◆ **Exercise directions**
For the data below, work out the number of lines containing the string "their" and answer with that number only.

◆ **Records supplied**
-------

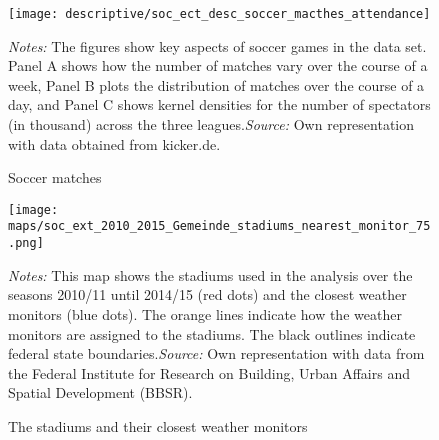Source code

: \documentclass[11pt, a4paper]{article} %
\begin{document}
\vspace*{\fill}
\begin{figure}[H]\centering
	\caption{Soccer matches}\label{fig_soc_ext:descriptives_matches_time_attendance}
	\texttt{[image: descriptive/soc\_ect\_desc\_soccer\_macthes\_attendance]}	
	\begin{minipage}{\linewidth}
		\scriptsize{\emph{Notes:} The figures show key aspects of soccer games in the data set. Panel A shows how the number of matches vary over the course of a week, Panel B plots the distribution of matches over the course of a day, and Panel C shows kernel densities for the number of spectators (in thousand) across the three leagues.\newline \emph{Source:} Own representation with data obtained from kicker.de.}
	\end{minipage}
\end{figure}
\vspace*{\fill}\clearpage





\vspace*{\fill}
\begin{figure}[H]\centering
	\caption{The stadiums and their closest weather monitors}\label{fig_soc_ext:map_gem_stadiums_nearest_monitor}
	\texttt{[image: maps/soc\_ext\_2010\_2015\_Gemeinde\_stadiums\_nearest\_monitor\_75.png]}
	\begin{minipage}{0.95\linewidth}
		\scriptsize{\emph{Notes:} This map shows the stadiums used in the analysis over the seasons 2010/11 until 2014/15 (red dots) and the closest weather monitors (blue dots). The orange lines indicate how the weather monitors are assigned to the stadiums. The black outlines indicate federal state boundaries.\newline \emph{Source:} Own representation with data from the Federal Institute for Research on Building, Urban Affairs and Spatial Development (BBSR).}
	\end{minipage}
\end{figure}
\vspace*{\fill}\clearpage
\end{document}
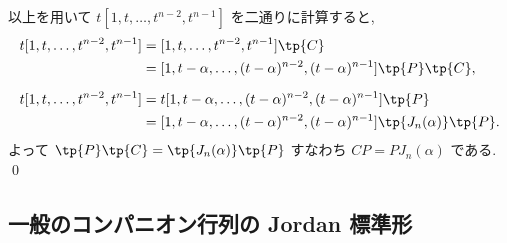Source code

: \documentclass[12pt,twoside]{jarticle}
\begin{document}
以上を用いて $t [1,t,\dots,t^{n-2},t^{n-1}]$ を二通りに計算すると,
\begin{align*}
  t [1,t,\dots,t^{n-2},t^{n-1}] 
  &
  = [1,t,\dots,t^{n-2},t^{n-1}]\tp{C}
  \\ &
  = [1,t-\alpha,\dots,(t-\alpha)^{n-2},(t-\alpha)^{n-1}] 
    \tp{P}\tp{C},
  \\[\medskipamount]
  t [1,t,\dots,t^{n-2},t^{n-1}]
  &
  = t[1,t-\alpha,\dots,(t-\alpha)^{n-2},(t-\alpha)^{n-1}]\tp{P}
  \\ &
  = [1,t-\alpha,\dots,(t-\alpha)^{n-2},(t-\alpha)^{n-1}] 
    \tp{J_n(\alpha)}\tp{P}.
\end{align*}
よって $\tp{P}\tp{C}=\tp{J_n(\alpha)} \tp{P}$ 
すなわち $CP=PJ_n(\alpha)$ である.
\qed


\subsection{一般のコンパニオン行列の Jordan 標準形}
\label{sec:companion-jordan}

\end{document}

-------

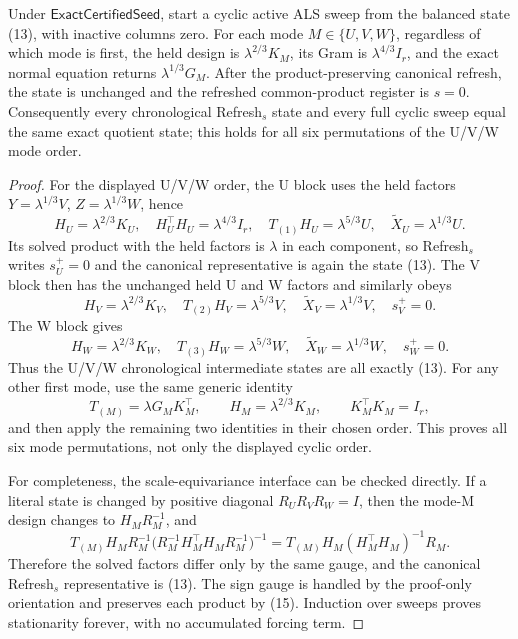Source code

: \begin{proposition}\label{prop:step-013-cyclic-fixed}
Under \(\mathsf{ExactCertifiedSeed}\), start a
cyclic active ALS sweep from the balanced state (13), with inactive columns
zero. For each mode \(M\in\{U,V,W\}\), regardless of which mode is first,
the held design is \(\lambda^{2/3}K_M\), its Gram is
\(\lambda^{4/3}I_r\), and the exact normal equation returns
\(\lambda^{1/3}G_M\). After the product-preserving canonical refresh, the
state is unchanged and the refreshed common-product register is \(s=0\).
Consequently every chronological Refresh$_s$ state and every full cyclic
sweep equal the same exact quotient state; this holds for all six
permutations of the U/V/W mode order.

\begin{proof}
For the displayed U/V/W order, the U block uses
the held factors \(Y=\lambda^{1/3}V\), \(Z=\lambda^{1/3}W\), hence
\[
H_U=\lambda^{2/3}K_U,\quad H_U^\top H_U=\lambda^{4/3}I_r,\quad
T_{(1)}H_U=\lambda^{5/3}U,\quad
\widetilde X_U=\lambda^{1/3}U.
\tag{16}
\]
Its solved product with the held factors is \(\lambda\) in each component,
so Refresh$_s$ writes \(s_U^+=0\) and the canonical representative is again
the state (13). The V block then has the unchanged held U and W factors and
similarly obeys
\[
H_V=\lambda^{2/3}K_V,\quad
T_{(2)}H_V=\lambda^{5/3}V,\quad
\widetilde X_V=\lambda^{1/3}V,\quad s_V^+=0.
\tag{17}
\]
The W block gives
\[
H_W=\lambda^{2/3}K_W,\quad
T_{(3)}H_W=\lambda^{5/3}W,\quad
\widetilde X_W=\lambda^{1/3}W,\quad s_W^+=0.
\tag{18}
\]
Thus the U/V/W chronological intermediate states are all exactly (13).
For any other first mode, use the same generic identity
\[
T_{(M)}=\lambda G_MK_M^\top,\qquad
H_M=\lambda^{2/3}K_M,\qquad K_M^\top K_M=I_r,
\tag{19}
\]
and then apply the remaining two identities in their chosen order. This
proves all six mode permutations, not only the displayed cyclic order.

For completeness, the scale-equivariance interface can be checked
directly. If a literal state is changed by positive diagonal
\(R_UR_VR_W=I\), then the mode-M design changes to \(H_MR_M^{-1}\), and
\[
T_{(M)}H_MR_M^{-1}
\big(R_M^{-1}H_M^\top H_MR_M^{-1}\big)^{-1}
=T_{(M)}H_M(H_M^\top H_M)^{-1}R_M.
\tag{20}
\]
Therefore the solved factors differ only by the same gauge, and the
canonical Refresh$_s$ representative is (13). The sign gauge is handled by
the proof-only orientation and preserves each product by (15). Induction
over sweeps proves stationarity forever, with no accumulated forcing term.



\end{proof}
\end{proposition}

-------

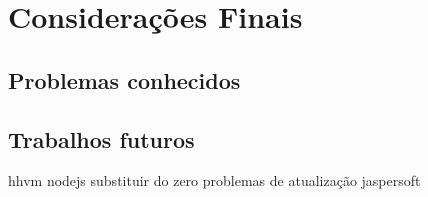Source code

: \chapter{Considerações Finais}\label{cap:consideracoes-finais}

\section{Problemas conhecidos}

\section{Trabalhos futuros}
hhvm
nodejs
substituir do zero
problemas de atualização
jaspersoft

-------

◆ **Reply to the exercise**
2